- [INFORMATION SUPPLIED]
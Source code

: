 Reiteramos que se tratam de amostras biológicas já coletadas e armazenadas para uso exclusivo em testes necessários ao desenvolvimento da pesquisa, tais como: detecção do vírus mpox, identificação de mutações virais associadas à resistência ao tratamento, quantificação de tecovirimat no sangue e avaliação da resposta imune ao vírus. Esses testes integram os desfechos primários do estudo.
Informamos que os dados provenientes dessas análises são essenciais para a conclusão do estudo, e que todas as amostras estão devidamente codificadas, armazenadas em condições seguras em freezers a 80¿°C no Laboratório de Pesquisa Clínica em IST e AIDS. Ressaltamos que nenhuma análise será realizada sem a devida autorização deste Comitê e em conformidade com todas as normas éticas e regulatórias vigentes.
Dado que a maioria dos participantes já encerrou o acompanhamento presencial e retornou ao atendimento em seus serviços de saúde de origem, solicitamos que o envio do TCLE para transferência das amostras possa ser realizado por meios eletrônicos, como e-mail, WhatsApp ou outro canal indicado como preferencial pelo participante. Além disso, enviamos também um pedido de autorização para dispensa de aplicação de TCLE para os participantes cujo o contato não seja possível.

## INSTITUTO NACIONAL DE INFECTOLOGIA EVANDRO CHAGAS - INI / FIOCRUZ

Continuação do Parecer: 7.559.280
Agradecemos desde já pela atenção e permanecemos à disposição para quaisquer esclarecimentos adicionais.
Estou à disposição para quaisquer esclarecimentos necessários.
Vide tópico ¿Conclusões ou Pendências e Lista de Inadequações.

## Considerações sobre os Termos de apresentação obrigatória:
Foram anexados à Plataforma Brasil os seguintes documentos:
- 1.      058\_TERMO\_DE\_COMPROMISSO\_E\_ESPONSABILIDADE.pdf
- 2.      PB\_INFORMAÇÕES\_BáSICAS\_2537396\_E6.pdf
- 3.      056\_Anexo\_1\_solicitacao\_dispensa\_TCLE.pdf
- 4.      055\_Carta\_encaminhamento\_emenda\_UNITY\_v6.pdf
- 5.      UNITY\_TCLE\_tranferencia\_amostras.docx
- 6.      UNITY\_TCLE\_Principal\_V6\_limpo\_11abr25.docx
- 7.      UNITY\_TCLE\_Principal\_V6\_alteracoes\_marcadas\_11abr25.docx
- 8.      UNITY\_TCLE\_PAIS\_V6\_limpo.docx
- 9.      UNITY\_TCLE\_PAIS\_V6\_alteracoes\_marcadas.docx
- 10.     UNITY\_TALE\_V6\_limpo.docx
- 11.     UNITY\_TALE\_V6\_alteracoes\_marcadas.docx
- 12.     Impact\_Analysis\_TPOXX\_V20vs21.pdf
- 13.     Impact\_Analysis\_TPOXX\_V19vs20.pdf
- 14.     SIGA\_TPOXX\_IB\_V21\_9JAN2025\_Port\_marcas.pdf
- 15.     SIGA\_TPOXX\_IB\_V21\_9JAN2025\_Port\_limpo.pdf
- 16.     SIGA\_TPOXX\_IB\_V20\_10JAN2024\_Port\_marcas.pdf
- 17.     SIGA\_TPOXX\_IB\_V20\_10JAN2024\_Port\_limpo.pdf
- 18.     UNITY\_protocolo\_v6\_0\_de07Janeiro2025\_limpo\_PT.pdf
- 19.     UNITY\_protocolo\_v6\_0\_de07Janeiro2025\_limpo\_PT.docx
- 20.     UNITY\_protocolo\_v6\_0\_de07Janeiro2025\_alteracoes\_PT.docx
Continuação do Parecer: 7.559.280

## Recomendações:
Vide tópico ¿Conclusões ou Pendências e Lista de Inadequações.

- [WORK ITEM] Would you please give back all of the material above exactly as it stands?

- [EXERCISE SOLUTION]
Source code

: Reiteramos que se tratam de amostras biológicas já coletadas e armazenadas para uso exclusivo em testes necessários ao desenvolvimento da pesquisa, tais como: detecção do vírus mpox, identificação de mutações virais associadas à resistência ao tratamento, quantificação de tecovirimat no sangue e avaliação da resposta imune ao vírus. Esses testes integram os desfechos primários do estudo.
Informamos que os dados provenientes dessas análises são essenciais para a conclusão do estudo, e que todas as amostras estão devidamente codificadas, armazenadas em condições seguras em freezers a 80¿°C no Laboratório de Pesquisa Clínica em IST e AIDS. Ressaltamos que nenhuma análise será realizada sem a devida autorização deste Comitê e em conformidade com todas as normas éticas e regulatórias vigentes.
Dado que a maioria dos participantes já encerrou o acompanhamento presencial e retornou ao atendimento em seus serviços de saúde de origem, solicitamos que o envio do TCLE para transferência das amostras possa ser realizado por meios eletrônicos, como e-mail, WhatsApp ou outro canal indicado como preferencial pelo participante. Além disso, enviamos também um pedido de autorização para dispensa de aplicação de TCLE para os participantes cujo o contato não seja possível.

## INSTITUTO NACIONAL DE INFECTOLOGIA EVANDRO CHAGAS - INI / FIOCRUZ

Continuação do Parecer: 7.559.280
Agradecemos desde já pela atenção e permanecemos à disposição para quaisquer esclarecimentos adicionais.
Estou à disposição para quaisquer esclarecimentos necessários.
Vide tópico ¿Conclusões ou Pendências e Lista de Inadequações.

## Considerações sobre os Termos de apresentação obrigatória:
Foram anexados à Plataforma Brasil os seguintes documentos:
- 1.      058\_TERMO\_DE\_COMPROMISSO\_E\_ESPONSABILIDADE.pdf
- 2.      PB\_INFORMAÇÕES\_BáSICAS\_2537396\_E6.pdf
- 3.      056\_Anexo\_1\_solicitacao\_dispensa\_TCLE.pdf
- 4.      055\_Carta\_encaminhamento\_emenda\_UNITY\_v6.pdf
- 5.      UNITY\_TCLE\_tranferencia\_amostras.docx
- 6.      UNITY\_TCLE\_Principal\_V6\_limpo\_11abr25.docx
- 7.      UNITY\_TCLE\_Principal\_V6\_alteracoes\_marcadas\_11abr25.docx
- 8.      UNITY\_TCLE\_PAIS\_V6\_limpo.docx
- 9.      UNITY\_TCLE\_PAIS\_V6\_alteracoes\_marcadas.docx
- 10.     UNITY\_TALE\_V6\_limpo.docx
- 11.     UNITY\_TALE\_V6\_alteracoes\_marcadas.docx
- 12.     Impact\_Analysis\_TPOXX\_V20vs21.pdf
- 13.     Impact\_Analysis\_TPOXX\_V19vs20.pdf
- 14.     SIGA\_TPOXX\_IB\_V21\_9JAN2025\_Port\_marcas.pdf
- 15.     SIGA\_TPOXX\_IB\_V21\_9JAN2025\_Port\_limpo.pdf
- 16.     SIGA\_TPOXX\_IB\_V20\_10JAN2024\_Port\_marcas.pdf
- 17.     SIGA\_TPOXX\_IB\_V20\_10JAN2024\_Port\_limpo.pdf
- 18.     UNITY\_protocolo\_v6\_0\_de07Janeiro2025\_limpo\_PT.pdf
- 19.     UNITY\_protocolo\_v6\_0\_de07Janeiro2025\_limpo\_PT.docx
- 20.     UNITY\_protocolo\_v6\_0\_de07Janeiro2025\_alteracoes\_PT.docx
Continuação do Parecer: 7.559.280

## Recomendações:
Vide tópico ¿Conclusões ou Pendências e Lista de Inadequações.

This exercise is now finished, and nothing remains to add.